On March 23 scientists at NASA’s Marshall Space Flight Center spent the day destroying perfectly good metal in the name of rocket science. The engineers watched as a giant machine crushed a 20-foot-tall hollow metal can with nearly a million pounds of force over the course of about five hours. The point? To simulate the extreme forces that can bend and compress the surface of a rocket as it plows through the atmosphere into space.
The “can crusher” is one of NASA’s premier instruments for developing new rockets capable of carrying payloads more affordably to the International Space Station and beyond. (Today, launching cargo into space costs about $10,000 per pound.) “Our rocket engineering guidelines date back to the Apollo program in the 1960s,” says Mark Hilburger of the NASA Langley Research Center in Virginia. “We can do a lot better.”

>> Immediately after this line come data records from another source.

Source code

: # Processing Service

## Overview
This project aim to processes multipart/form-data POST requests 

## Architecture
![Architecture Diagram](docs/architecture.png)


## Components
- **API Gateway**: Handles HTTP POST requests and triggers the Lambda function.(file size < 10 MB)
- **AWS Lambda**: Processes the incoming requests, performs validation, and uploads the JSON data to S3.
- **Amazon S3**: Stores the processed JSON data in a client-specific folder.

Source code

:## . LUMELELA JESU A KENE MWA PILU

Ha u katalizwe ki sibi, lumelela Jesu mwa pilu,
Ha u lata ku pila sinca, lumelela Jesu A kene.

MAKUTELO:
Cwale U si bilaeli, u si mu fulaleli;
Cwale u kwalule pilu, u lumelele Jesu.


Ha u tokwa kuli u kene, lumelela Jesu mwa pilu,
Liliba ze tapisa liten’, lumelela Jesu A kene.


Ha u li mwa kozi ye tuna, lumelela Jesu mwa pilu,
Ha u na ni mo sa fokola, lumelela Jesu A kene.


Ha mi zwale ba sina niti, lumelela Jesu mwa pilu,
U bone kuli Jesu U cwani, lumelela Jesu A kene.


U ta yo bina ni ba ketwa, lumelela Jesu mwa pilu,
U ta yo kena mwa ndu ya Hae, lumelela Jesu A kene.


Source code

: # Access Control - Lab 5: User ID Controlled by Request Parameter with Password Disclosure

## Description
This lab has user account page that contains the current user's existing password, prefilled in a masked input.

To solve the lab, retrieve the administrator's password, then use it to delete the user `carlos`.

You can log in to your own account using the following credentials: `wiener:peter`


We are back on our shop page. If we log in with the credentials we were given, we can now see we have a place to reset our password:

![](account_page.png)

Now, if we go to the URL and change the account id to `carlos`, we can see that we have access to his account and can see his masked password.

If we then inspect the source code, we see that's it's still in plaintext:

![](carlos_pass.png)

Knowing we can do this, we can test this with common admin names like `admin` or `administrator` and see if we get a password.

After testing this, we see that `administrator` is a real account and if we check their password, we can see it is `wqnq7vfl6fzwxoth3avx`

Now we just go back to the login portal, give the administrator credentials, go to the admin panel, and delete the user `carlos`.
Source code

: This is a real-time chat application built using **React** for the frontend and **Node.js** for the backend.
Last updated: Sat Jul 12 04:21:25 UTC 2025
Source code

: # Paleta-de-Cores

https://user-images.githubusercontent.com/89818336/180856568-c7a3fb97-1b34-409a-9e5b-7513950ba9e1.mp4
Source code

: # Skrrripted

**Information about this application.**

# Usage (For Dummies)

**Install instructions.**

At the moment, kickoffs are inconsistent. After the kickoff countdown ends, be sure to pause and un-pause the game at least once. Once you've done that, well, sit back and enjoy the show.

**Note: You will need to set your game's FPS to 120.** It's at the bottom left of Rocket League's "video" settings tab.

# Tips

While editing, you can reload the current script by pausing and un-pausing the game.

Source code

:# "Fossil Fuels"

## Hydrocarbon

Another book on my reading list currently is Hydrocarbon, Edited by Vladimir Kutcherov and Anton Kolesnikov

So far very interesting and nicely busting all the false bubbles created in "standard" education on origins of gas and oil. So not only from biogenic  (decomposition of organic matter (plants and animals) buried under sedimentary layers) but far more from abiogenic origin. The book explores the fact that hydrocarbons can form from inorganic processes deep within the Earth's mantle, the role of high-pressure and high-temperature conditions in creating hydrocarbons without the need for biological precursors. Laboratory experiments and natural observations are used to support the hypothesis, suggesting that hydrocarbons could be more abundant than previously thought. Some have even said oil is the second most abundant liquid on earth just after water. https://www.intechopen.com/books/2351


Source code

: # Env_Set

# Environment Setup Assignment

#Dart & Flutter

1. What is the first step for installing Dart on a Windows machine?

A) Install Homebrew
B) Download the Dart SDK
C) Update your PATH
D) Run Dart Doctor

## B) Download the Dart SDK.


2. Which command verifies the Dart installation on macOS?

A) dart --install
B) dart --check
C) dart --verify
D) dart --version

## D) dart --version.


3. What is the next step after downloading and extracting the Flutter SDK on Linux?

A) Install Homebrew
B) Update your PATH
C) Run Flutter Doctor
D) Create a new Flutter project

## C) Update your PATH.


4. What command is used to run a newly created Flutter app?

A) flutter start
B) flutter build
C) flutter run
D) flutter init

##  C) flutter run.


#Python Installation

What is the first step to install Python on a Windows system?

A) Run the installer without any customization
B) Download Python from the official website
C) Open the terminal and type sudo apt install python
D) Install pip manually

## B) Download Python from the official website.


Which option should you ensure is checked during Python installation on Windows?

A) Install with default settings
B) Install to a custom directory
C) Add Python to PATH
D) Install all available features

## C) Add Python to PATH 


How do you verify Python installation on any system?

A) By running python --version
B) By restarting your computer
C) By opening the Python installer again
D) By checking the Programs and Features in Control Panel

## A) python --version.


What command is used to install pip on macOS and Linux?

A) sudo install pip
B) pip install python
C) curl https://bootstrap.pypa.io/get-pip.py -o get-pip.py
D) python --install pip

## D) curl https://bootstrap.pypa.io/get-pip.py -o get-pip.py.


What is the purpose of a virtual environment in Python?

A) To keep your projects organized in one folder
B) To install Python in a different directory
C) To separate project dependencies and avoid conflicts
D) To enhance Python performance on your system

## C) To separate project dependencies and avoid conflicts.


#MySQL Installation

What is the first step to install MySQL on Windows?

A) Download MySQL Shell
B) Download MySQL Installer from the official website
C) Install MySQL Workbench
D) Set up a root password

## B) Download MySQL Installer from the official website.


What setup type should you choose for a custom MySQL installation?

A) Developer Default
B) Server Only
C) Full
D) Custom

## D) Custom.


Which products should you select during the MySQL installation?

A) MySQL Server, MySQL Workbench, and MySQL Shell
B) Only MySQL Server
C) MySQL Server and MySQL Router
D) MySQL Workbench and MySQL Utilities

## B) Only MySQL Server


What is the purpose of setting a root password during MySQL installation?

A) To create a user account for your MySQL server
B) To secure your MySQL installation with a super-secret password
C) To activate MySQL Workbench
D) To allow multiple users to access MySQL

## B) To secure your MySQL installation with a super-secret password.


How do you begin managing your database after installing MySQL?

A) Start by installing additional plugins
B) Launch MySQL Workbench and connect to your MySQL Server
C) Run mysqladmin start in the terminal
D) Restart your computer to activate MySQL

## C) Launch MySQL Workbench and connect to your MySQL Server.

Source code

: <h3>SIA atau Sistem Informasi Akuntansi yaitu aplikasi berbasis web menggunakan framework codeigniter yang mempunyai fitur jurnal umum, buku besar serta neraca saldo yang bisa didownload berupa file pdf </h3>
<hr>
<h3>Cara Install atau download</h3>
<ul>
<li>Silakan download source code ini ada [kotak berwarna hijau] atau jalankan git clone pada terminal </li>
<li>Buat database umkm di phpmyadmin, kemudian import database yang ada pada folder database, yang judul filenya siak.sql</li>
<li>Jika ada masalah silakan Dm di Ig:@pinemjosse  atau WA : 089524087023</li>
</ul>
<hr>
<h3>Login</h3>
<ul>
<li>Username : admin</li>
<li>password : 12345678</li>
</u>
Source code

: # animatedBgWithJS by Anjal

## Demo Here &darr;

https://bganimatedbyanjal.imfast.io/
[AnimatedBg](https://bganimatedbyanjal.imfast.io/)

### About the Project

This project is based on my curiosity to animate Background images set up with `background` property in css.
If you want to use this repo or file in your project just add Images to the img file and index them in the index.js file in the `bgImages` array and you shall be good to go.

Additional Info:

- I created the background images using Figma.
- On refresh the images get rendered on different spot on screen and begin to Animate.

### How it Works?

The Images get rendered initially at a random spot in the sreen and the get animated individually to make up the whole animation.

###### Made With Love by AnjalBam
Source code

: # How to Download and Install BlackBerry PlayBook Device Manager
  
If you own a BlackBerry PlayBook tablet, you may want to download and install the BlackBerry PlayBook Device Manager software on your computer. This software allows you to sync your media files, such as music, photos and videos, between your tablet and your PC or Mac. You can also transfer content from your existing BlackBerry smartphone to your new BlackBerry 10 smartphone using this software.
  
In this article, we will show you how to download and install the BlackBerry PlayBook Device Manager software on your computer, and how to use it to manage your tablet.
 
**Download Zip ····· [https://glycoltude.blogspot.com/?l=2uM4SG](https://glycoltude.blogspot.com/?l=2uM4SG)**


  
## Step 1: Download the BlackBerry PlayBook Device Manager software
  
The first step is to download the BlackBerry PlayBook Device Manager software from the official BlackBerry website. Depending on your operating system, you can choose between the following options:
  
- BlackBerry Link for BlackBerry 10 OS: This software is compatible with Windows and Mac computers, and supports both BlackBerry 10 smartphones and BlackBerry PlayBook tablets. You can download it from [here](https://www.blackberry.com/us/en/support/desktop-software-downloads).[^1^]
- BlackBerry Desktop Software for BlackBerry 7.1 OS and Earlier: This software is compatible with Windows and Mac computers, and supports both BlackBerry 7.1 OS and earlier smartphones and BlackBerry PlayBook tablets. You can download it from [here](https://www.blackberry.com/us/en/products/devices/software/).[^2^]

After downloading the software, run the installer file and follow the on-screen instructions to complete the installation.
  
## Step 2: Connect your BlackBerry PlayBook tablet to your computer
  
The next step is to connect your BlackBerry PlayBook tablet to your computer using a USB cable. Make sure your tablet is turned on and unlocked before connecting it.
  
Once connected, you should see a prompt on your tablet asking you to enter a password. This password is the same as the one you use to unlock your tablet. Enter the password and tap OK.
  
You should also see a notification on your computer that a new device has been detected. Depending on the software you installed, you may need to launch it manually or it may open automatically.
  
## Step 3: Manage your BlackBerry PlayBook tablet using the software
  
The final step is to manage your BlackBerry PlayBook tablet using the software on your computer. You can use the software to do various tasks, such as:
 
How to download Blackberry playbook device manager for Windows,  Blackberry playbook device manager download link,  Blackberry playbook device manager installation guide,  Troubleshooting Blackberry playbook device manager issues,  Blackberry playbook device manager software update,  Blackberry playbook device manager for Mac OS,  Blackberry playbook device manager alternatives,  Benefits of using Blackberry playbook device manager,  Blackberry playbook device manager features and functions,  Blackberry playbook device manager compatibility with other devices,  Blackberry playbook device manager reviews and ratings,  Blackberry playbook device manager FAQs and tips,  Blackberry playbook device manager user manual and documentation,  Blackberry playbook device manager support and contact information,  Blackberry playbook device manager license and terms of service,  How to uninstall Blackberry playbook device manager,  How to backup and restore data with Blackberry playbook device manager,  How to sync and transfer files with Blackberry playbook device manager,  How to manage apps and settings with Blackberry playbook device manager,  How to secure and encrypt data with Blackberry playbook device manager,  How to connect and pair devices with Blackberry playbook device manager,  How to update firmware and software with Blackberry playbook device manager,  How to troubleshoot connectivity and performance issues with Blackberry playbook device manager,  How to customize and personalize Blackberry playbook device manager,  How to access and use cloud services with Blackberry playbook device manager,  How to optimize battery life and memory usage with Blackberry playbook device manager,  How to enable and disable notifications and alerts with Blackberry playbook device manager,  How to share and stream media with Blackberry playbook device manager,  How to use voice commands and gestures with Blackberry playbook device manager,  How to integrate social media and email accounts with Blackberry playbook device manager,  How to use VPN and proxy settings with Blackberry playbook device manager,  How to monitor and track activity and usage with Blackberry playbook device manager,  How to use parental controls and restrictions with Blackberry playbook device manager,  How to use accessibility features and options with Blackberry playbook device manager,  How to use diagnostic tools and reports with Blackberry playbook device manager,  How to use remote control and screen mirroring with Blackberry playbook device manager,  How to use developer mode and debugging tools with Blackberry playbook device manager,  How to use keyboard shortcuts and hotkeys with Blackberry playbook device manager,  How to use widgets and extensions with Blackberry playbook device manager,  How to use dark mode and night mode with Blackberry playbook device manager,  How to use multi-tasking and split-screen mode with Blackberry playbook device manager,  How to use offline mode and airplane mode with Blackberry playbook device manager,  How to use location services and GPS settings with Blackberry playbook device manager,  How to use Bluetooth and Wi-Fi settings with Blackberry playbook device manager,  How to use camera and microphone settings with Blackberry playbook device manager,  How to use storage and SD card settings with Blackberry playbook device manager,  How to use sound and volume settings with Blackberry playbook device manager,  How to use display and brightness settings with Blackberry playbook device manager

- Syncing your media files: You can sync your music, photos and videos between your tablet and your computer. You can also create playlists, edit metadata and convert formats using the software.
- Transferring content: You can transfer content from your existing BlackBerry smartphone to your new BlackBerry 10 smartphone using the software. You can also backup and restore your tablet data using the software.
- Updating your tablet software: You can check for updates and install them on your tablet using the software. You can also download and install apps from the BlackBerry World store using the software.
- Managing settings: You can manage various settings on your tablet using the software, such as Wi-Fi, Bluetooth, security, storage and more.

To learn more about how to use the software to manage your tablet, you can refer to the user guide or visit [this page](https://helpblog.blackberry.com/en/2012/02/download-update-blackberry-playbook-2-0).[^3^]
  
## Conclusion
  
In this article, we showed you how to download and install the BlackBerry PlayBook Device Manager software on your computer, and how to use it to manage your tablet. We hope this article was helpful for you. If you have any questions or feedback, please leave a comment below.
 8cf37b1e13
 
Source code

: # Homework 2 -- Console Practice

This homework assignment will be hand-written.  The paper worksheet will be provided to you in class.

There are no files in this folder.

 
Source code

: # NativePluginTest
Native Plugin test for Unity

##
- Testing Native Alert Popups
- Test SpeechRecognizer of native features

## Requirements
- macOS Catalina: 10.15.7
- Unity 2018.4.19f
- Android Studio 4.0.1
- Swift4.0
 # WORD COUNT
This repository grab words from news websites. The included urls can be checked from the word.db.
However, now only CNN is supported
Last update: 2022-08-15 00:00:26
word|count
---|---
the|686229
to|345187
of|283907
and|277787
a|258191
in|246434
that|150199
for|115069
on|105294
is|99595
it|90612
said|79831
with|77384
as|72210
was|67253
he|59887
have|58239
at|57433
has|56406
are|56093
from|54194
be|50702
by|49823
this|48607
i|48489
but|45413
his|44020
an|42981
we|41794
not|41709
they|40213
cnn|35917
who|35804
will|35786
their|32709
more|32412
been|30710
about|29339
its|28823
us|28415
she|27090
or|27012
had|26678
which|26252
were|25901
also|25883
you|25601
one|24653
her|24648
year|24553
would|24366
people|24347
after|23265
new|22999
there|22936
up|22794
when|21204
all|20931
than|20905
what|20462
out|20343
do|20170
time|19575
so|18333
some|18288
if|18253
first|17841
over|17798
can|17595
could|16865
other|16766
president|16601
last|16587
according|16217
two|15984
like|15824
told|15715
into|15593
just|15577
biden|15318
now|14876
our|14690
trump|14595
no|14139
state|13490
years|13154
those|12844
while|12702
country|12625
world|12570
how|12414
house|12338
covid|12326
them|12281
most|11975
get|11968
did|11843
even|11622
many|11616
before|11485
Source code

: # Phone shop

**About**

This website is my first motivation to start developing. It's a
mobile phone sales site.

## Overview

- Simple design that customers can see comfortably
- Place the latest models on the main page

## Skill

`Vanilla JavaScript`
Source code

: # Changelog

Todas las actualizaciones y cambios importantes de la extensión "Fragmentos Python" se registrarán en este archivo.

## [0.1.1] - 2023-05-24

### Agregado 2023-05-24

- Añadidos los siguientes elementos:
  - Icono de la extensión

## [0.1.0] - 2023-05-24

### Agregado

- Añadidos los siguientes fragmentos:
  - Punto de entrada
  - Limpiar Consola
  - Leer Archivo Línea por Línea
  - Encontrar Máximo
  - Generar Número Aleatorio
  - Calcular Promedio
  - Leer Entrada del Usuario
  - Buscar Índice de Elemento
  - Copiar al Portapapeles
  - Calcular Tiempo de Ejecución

The squashed container was no soup can. It was made of 3,000 pounds of aluminum and lithium, the same alloy that has clad space-shuttle rockets since the 1980s. The crushing began with force applied by eight hydraulic actuators, each capable of exerting a quarter-million pounds of force to the can. About 800 sensors on the metal registered the deformations. High-resolution cameras, meanwhile, snapped photos of the test metal’s exterior, which was speckled with 70,000 black dots whose movements were tracked by imaging software to reveal the buckling in finer detail. Ultimately, the shell withstood 750,000 pounds—250 times its own weight—before it began to collapse.
Later this summer Hilburger and team will feed the crusher a can made of carbon-fiber material that is 25 percent lighter than the metal alloy. Of course, a few practice runs will be necessary in the meantime. “I just crushed my Diet Coke can,” Hilburger says. “You can’t help but want to crush things all the time.”